Ayer comprando un libro me perdí en Peral. Me dejó su submarino y mientras el Faro se quedó atrás sin luz seguí navegando poco a poco hasta encontrarme .


Cogí el calendario y empecé a pasar las páginas. Mientras asomaba la cabeza por encima de ellas ví como una gigantesca cascada se tragaba todo lo que había alrededor.
Bajé la cabeza y miré con miedo por encima de los meses. Solo un poco más de vértigo.


Aquí me acostumbré demasiado a la decrepitud.
Espero no tener que llamar a Stendhal cuando vaya al norte.

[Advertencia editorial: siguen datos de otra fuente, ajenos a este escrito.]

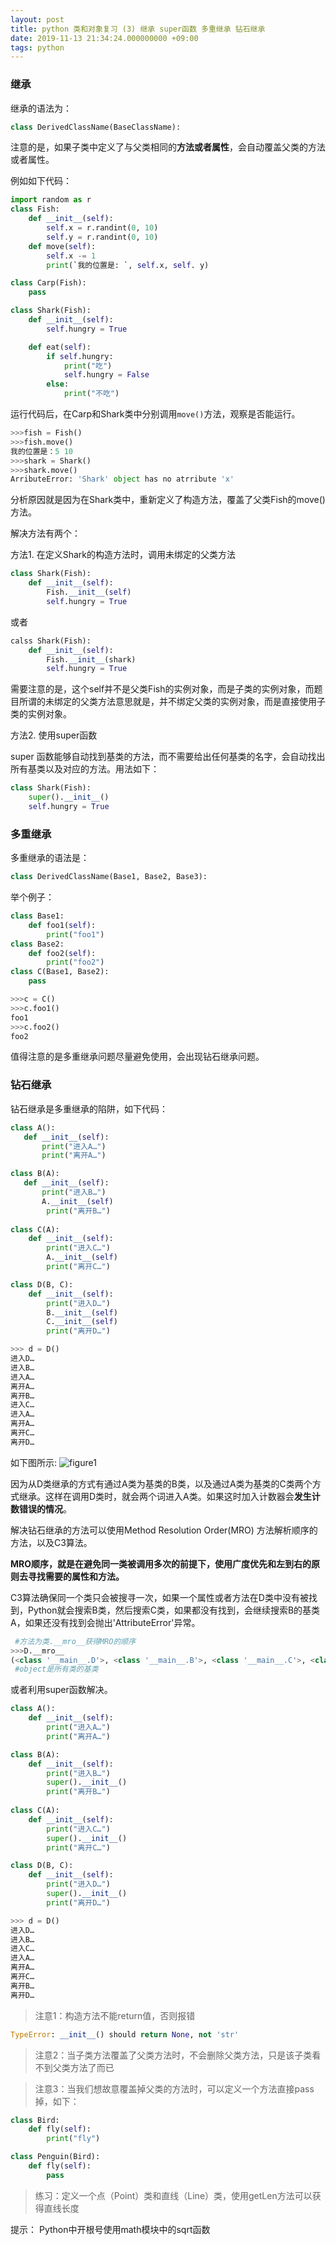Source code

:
```yaml
---
layout: post
title: python 类和对象复习 (3) 继承 super函数 多重继承 钻石继承
date: 2019-11-13 21:34:24.000000000 +09:00
tags: python
---
```


### 继承

继承的语法为：

```python
class DerivedClassName(BaseClassName):
```
注意的是，如果子类中定义了与父类相同的**方法或者属性**，会自动覆盖父类的方法或者属性。

例如如下代码：

```python
import random as r
class Fish:
    def __init__(self):
        self.x = r.randint(0, 10)
        self.y = r.randint(0, 10)
    def move(self):
        self.x -= 1
        print(`我的位置是: `, self.x, self. y)

class Carp(Fish):
    pass

class Shark(Fish):
    def __init__(self):
        self.hungry = True

    def eat(self):
        if self.hungry:
            print("吃")
            self.hungry = False
        else:
            print("不吃")
```
运行代码后，在Carp和Shark类中分别调用```move()```方法，观察是否能运行。

```python
>>>fish = Fish()
>>>fish.move()
我的位置是：5 10
>>>shark = Shark()
>>>shark.move()
ArributeError: 'Shark' object has no atrribute 'x'
```

分析原因就是因为在Shark类中，重新定义了构造方法，覆盖了父类Fish的move()方法。

解决方法有两个：

方法1. 在定义Shark的构造方法时，调用未绑定的父类方法
```python
class Shark(Fish):
    def __init__(self):
        Fish.__init__(self)
        self.hungry = True
```
或者
```python
calss Shark(Fish):
    def __init__(self):
        Fish.__init__(shark)
        self.hungry = True
```
需要注意的是，这个self并不是父类Fish的实例对象，而是子类的实例对象，而题目所谓的未绑定的父类方法意思就是，并不绑定父类的实例对象，而是直接使用子类的实例对象。

方法2. 使用super函数

super 函数能够自动找到基类的方法，而不需要给出任何基类的名字，会自动找出所有基类以及对应的方法。用法如下：


```python
class Shark(Fish):
    super().__init__()
    self.hungry = True
```

### 多重继承

多重继承的语法是：
```python
class DerivedClassName(Base1, Base2, Base3):
```
举个例子：
```python
class Base1:
    def foo1(self):
        print("foo1")
class Base2:
    def foo2(self):
        print("foo2")
class C(Base1, Base2):
    pass

>>>c = C()
>>>c.foo1()
foo1
>>>c.foo2()
foo2
```

值得注意的是多重继承问题尽量避免使用，会出现钻石继承问题。

### 钻石继承

钻石继承是多重继承的陷阱，如下代码：

```python
class A():
   def __init__(self):
       print("进入A…")
       print("离开A…")

class B(A):
   def __init__(self):
       print("进入B…")
       A.__init__(self)
        print("离开B…")
        
class C(A):
    def __init__(self):
        print("进入C…")
        A.__init__(self)
        print("离开C…")

class D(B, C):
    def __init__(self):
        print("进入D…")
        B.__init__(self)
        C.__init__(self)
        print("离开D…")

>>> d = D()
进入D…
进入B…
进入A…
离开A…
离开B…
进入C…
进入A…
离开A…
离开C…
离开D…
```
如下图所示:
![figure1](/assets/201911/20191113.png)

因为从D类继承的方式有通过A类为基类的B类，以及通过A类为基类的C类两个方式继承。这样在调用D类时，就会两个词进入A类。如果这时加入计数器会**发生计数错误的情况**。

解决钻石继承的方法可以使用Method Resolution Order(MRO) 方法解析顺序的方法，以及C3算法。

**MRO顺序，就是在避免同一类被调用多次的前提下，使用广度优先和左到右的原则去寻找需要的属性和方法。**

C3算法确保同一个类只会被搜寻一次，如果一个属性或者方法在D类中没有被找到，Python就会搜索B类，然后搜索C类，如果都没有找到，会继续搜索B的基类A，如果还没有找到会抛出'AttributeError'异常。

```python
 #方法为类.__mro__获得MRO的顺序
>>>D.__mro__
(<class '__main__.D'>, <class '__main__.B'>, <class '__main__.C'>, <class '__main__.A'>, <class 'object'>)
 #object是所有类的基类
```

或者利用super函数解决。

```python
class A():
    def __init__(self):
        print("进入A…")
        print("离开A…")

class B(A):
    def __init__(self):
        print("进入B…")
        super().__init__()
        print("离开B…")
        
class C(A):
    def __init__(self):
        print("进入C…")
        super().__init__()
        print("离开C…")

class D(B, C):
    def __init__(self):
        print("进入D…")
        super().__init__()
        print("离开D…")

>>> d = D()
进入D…
进入B…
进入C…
进入A…
离开A…
离开C…
离开B…
离开D…
```

> 注意1：构造方法不能return值，否则报错

```python
TypeError: __init__() should return None, not 'str'
```

> 注意2：当子类方法覆盖了父类方法时，不会删除父类方法，只是该子类看不到父类方法了而已

> 注意3：当我们想故意覆盖掉父类的方法时，可以定义一个方法直接pass掉，如下：


```python
class Bird:
    def fly(self):
        print("fly")

class Penguin(Bird):
    def fly(self):
        pass
```


> 练习：定义一个点（Point）类和直线（Line）类，使用getLen方法可以获得直线长度

提示：
Python中开根号使用math模块中的sqrt函数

Yo también quería una casa en el Caribe, asi que me fui a Islandia y les pregunté a los FM Belfast si les sobraba alguna.


De repente, en el porche de la casa, ví al mismísimo Vacío detrás de Ella. Fue durante un mínimo instante de tiempo, pero estoy seguro de que era Él. Dicen que lo absorbe todo, pero aquella vez desapareció sin saludar. Quizás se había equivocado y no le tocaba salir a escena entonces.


Salí a la superficie y entonces entendí todo.
Yo era el vacío.

Te dejo el submarino aparcado Isaac.